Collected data
:::
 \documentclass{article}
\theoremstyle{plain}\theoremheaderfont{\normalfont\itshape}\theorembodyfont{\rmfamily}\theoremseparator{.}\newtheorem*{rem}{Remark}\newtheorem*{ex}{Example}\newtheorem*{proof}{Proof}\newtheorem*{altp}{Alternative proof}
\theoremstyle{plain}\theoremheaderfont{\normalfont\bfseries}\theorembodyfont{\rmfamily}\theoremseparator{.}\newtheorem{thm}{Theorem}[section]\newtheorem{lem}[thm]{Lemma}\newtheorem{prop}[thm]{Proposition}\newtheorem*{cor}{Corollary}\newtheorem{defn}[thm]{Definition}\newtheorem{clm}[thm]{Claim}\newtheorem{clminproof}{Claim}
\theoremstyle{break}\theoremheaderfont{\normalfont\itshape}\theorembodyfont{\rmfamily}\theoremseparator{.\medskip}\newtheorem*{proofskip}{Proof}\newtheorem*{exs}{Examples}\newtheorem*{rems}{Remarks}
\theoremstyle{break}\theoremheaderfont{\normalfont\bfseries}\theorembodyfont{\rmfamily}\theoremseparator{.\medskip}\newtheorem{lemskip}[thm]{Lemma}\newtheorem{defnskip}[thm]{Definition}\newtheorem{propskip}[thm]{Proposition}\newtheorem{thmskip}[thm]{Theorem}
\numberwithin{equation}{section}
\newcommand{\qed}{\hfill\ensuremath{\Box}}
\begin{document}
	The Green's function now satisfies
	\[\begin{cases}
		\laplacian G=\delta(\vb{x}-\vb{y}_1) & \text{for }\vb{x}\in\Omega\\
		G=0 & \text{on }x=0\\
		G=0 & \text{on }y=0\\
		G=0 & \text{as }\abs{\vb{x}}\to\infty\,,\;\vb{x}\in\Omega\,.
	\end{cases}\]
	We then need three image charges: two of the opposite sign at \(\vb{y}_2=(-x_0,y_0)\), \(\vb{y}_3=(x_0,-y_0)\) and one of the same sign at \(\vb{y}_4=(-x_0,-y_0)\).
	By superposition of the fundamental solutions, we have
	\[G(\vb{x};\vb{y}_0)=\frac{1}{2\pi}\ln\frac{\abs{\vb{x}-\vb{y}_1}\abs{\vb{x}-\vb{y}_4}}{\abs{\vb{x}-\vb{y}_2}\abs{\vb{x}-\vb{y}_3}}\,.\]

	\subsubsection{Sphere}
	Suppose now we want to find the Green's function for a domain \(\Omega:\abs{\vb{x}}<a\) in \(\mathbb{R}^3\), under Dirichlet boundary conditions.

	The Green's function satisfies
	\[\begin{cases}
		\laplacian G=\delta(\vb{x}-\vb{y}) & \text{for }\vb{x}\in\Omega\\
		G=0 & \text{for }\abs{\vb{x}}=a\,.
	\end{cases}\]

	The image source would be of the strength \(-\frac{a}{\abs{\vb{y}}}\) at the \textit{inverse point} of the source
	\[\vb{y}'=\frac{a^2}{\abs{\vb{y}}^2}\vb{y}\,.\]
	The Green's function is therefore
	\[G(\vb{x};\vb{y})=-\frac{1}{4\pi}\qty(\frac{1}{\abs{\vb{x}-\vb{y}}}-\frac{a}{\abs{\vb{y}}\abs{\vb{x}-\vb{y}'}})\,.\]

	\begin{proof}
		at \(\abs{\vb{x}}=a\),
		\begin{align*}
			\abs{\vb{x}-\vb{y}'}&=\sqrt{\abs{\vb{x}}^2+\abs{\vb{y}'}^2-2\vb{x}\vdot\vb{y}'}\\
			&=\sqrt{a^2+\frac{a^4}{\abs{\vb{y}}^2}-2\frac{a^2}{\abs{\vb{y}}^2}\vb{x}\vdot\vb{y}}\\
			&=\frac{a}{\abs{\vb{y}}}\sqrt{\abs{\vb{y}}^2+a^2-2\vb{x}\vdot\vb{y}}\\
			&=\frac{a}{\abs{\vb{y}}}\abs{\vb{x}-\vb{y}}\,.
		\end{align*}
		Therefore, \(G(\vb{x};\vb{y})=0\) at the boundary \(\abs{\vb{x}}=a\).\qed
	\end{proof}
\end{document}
:::
__Your instructions__.
Write out the data above again, word for word.

__Solution__.
 \documentclass{article}
\theoremstyle{plain}\theoremheaderfont{\normalfont\itshape}\theorembodyfont{\rmfamily}\theoremseparator{.}\newtheorem*{rem}{Remark}\newtheorem*{ex}{Example}\newtheorem*{proof}{Proof}\newtheorem*{altp}{Alternative proof}
\theoremstyle{plain}\theoremheaderfont{\normalfont\bfseries}\theorembodyfont{\rmfamily}\theoremseparator{.}\newtheorem{thm}{Theorem}[section]\newtheorem{lem}[thm]{Lemma}\newtheorem{prop}[thm]{Proposition}\newtheorem*{cor}{Corollary}\newtheorem{defn}[thm]{Definition}\newtheorem{clm}[thm]{Claim}\newtheorem{clminproof}{Claim}
\theoremstyle{break}\theoremheaderfont{\normalfont\itshape}\theorembodyfont{\rmfamily}\theoremseparator{.\medskip}\newtheorem*{proofskip}{Proof}\newtheorem*{exs}{Examples}\newtheorem*{rems}{Remarks}
\theoremstyle{break}\theoremheaderfont{\normalfont\bfseries}\theorembodyfont{\rmfamily}\theoremseparator{.\medskip}\newtheorem{lemskip}[thm]{Lemma}\newtheorem{defnskip}[thm]{Definition}\newtheorem{propskip}[thm]{Proposition}\newtheorem{thmskip}[thm]{Theorem}
\numberwithin{equation}{section}
\newcommand{\qed}{\hfill\ensuremath{\Box}}
\begin{document}
	The Green's function now satisfies
	\[\begin{cases}
		\laplacian G=\delta(\vb{x}-\vb{y}_1) & \text{for }\vb{x}\in\Omega\\
		G=0 & \text{on }x=0\\
		G=0 & \text{on }y=0\\
		G=0 & \text{as }\abs{\vb{x}}\to\infty\,,\;\vb{x}\in\Omega\,.
	\end{cases}\]
	We then need three image charges: two of the opposite sign at \(\vb{y}_2=(-x_0,y_0)\), \(\vb{y}_3=(x_0,-y_0)\) and one of the same sign at \(\vb{y}_4=(-x_0,-y_0)\).
	By superposition of the fundamental solutions, we have
	\[G(\vb{x};\vb{y}_0)=\frac{1}{2\pi}\ln\frac{\abs{\vb{x}-\vb{y}_1}\abs{\vb{x}-\vb{y}_4}}{\abs{\vb{x}-\vb{y}_2}\abs{\vb{x}-\vb{y}_3}}\,.\]

	\subsubsection{Sphere}
	Suppose now we want to find the Green's function for a domain \(\Omega:\abs{\vb{x}}<a\) in \(\mathbb{R}^3\), under Dirichlet boundary conditions.

	The Green's function satisfies
	\[\begin{cases}
		\laplacian G=\delta(\vb{x}-\vb{y}) & \text{for }\vb{x}\in\Omega\\
		G=0 & \text{for }\abs{\vb{x}}=a\,.
	\end{cases}\]

	The image source would be of the strength \(-\frac{a}{\abs{\vb{y}}}\) at the \textit{inverse point} of the source
	\[\vb{y}'=\frac{a^2}{\abs{\vb{y}}^2}\vb{y}\,.\]
	The Green's function is therefore
	\[G(\vb{x};\vb{y})=-\frac{1}{4\pi}\qty(\frac{1}{\abs{\vb{x}-\vb{y}}}-\frac{a}{\abs{\vb{y}}\abs{\vb{x}-\vb{y}'}})\,.\]

	\begin{proof}
		at \(\abs{\vb{x}}=a\),
		\begin{align*}
			\abs{\vb{x}-\vb{y}'}&=\sqrt{\abs{\vb{x}}^2+\abs{\vb{y}'}^2-2\vb{x}\vdot\vb{y}'}\\
			&=\sqrt{a^2+\frac{a^4}{\abs{\vb{y}}^2}-2\frac{a^2}{\abs{\vb{y}}^2}\vb{x}\vdot\vb{y}}\\
			&=\frac{a}{\abs{\vb{y}}}\sqrt{\abs{\vb{y}}^2+a^2-2\vb{x}\vdot\vb{y}}\\
			&=\frac{a}{\abs{\vb{y}}}\abs{\vb{x}-\vb{y}}\,.
		\end{align*}
		Therefore, \(G(\vb{x};\vb{y})=0\) at the boundary \(\abs{\vb{x}}=a\).\qed
	\end{proof}
\end{document}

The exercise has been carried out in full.